Take three. The van pulls up. The door slides open. The daughter exits. The boy exits, holding the leash. As he steps away from the van the leash pulls taut, stretching back inside, but no dog follows. The boy begins to tug, heave, and pull. He leans into it and gives it everything he has. Not a budge. Long, painfully empty seconds pass. The boy grimaces and looks back at the camera.

  “Cut!”

  I peered into the van to find Marley bent over licking himself where no male was ever meant to lick. He looked up at me as if to say, Can’t you see I’m busy?

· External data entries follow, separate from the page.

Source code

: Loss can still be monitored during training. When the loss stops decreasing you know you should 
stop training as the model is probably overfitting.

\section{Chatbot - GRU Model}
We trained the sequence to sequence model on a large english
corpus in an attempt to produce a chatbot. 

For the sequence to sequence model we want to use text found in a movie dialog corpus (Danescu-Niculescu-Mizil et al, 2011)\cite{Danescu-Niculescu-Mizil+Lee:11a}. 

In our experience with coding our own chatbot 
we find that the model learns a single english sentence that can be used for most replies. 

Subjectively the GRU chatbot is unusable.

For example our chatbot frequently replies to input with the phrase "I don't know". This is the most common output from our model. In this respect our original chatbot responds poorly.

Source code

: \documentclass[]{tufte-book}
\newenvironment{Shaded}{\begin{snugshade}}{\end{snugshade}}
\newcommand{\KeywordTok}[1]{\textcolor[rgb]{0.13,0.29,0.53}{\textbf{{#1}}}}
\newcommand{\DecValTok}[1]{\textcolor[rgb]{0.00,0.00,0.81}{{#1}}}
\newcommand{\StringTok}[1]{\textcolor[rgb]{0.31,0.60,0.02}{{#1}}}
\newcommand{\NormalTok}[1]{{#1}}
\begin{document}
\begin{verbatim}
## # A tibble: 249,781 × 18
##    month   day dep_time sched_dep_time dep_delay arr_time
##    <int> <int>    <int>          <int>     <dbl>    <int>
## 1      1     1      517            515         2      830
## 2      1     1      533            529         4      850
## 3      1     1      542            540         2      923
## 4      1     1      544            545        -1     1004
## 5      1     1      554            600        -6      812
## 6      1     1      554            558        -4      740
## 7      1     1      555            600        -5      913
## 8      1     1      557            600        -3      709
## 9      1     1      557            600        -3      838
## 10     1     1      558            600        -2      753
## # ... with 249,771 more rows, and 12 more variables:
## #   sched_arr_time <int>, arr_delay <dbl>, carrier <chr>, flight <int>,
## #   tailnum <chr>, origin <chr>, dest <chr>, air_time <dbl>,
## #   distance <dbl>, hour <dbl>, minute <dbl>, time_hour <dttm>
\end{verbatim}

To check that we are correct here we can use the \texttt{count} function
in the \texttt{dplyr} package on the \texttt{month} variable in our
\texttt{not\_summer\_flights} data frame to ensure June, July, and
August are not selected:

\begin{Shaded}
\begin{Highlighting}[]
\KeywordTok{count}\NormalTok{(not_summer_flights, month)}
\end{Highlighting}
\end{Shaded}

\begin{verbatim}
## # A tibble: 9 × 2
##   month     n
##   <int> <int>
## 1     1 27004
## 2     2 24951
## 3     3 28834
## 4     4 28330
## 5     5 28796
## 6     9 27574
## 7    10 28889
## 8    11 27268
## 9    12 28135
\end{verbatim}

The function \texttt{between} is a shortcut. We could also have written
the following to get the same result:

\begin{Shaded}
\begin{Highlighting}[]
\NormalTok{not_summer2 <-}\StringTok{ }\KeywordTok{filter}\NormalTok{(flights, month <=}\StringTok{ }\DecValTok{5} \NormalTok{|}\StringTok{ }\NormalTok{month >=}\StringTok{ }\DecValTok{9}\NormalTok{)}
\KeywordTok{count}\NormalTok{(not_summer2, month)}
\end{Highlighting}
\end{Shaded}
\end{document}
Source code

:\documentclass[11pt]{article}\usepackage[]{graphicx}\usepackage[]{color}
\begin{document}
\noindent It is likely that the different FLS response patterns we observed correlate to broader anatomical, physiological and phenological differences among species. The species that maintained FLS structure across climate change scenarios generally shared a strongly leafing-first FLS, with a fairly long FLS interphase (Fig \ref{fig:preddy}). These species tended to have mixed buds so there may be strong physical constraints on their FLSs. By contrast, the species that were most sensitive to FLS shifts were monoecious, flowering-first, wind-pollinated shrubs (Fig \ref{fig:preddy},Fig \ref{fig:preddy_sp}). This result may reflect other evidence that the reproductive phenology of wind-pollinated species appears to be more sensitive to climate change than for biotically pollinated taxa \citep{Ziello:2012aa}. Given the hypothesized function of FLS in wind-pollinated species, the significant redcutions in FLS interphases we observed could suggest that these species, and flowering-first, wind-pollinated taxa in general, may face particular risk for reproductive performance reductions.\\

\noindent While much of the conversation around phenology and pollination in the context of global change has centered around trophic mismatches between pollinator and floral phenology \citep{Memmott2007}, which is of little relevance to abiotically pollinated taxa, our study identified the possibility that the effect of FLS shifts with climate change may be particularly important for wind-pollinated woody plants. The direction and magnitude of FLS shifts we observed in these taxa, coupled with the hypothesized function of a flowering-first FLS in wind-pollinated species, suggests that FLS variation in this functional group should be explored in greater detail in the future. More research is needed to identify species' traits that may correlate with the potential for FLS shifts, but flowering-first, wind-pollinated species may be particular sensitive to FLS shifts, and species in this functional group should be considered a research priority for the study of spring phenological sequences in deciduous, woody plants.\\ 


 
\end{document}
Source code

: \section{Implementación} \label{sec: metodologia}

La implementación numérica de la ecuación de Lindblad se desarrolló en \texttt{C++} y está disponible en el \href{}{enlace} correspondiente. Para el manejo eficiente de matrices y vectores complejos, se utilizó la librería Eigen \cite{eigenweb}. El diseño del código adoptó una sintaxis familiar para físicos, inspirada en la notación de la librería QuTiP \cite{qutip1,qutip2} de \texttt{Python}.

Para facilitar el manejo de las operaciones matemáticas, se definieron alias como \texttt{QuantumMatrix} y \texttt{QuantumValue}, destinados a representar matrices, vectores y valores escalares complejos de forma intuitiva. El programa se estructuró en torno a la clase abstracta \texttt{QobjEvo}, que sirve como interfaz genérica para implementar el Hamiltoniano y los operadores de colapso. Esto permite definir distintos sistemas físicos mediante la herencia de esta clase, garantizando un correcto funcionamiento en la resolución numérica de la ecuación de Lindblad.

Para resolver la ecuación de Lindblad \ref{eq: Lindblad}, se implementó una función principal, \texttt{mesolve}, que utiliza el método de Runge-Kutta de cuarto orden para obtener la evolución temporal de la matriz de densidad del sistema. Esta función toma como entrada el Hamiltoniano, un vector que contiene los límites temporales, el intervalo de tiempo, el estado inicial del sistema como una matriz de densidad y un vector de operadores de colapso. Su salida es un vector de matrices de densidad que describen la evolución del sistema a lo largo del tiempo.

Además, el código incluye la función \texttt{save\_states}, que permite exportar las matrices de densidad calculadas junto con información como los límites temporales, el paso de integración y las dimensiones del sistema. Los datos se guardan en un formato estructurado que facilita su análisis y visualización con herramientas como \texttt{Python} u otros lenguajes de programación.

  Take four: I load Marley into the back of the van with the boy and shut the door. Before Gosse calls “Action!” he breaks for a few minutes to confer with his assistants. Finally, the scene rolls. The van pulls to the curb. The door slides open. The daughter steps out. The boy steps out, but with a bewildered look on his face. He peers directly into the camera and holds up his hand. Dangling from it is half the leash, its end jagged and wet with saliva.

  “Cut! Cut! Cut!”

  The boy explained that as he waited in the van, Marley began gnawing on the leash and wouldn’t stop. The crew and cast were staring at the severed leash in disbelief, a mix of awe and horror on their faces as though they had just witnessed some great and mysterious force of nature. I, on the other hand, was not surprised in the least. Marley had sent more leashes and ropes to their graves than I could count; he even managed to chew his way through a rubber-coated steel cable that was advertised “as used in the airline industry.” Shortly after Conor was born, Jenny came home with a new product, a doggie travel harness that allowed her to buckle Marley into a car seat belt so he couldn’t wander around the moving vehicle. In the first ninety seconds using the new device, he managed to chew through not only the heavy harness itself but the shoulder strap of our brand-new minivan.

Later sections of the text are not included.